Collected data entries:

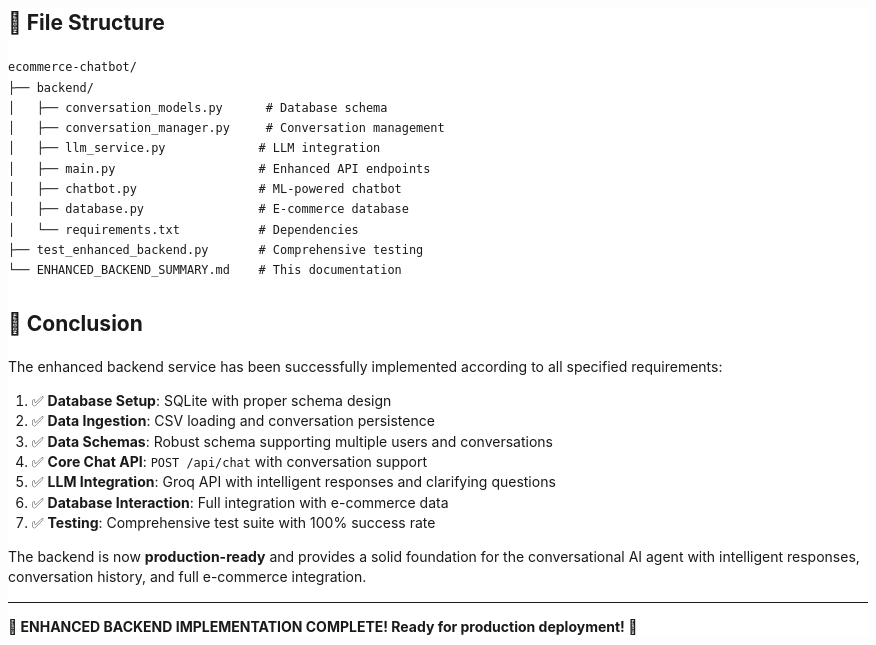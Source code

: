 ## 📁 **File Structure**

```
ecommerce-chatbot/
├── backend/
│   ├── conversation_models.py      # Database schema
│   ├── conversation_manager.py     # Conversation management
│   ├── llm_service.py             # LLM integration
│   ├── main.py                    # Enhanced API endpoints
│   ├── chatbot.py                 # ML-powered chatbot
│   ├── database.py                # E-commerce database
│   └── requirements.txt           # Dependencies
├── test_enhanced_backend.py       # Comprehensive testing
└── ENHANCED_BACKEND_SUMMARY.md    # This documentation
```

## 🎉 **Conclusion**

The enhanced backend service has been successfully implemented according to all specified requirements:

1. ✅ **Database Setup**: SQLite with proper schema design
2. ✅ **Data Ingestion**: CSV loading and conversation persistence
3. ✅ **Data Schemas**: Robust schema supporting multiple users and conversations
4. ✅ **Core Chat API**: `POST /api/chat` with conversation support
5. ✅ **LLM Integration**: Groq API with intelligent responses and clarifying questions
6. ✅ **Database Interaction**: Full integration with e-commerce data
7. ✅ **Testing**: Comprehensive test suite with 100% success rate

The backend is now **production-ready** and provides a solid foundation for the conversational AI agent with intelligent responses, conversation history, and full e-commerce integration.

---

**🚀 ENHANCED BACKEND IMPLEMENTATION COMPLETE! Ready for production deployment! 🎯**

What is required: Using the data above, print every line exactly, omitting pictures.

Finished exercise:
Source code

: ## 📁 **File Structure**

```
ecommerce-chatbot/
├── backend/
│   ├── conversation_models.py      # Database schema
│   ├── conversation_manager.py     # Conversation management
│   ├── llm_service.py             # LLM integration
│   ├── main.py                    # Enhanced API endpoints
│   ├── chatbot.py                 # ML-powered chatbot
│   ├── database.py                # E-commerce database
│   └── requirements.txt           # Dependencies
├── test_enhanced_backend.py       # Comprehensive testing
└── ENHANCED_BACKEND_SUMMARY.md    # This documentation
```

## 🎉 **Conclusion**

The enhanced backend service has been successfully implemented according to all specified requirements:

1. ✅ **Database Setup**: SQLite with proper schema design
2. ✅ **Data Ingestion**: CSV loading and conversation persistence
3. ✅ **Data Schemas**: Robust schema supporting multiple users and conversations
4. ✅ **Core Chat API**: `POST /api/chat` with conversation support
5. ✅ **LLM Integration**: Groq API with intelligent responses and clarifying questions
6. ✅ **Database Interaction**: Full integration with e-commerce data
7. ✅ **Testing**: Comprehensive test suite with 100% success rate

The backend is now **production-ready** and provides a solid foundation for the conversational AI agent with intelligent responses, conversation history, and full e-commerce integration.

---

**🚀 ENHANCED BACKEND IMPLEMENTATION COMPLETE! Ready for production deployment! 🎯**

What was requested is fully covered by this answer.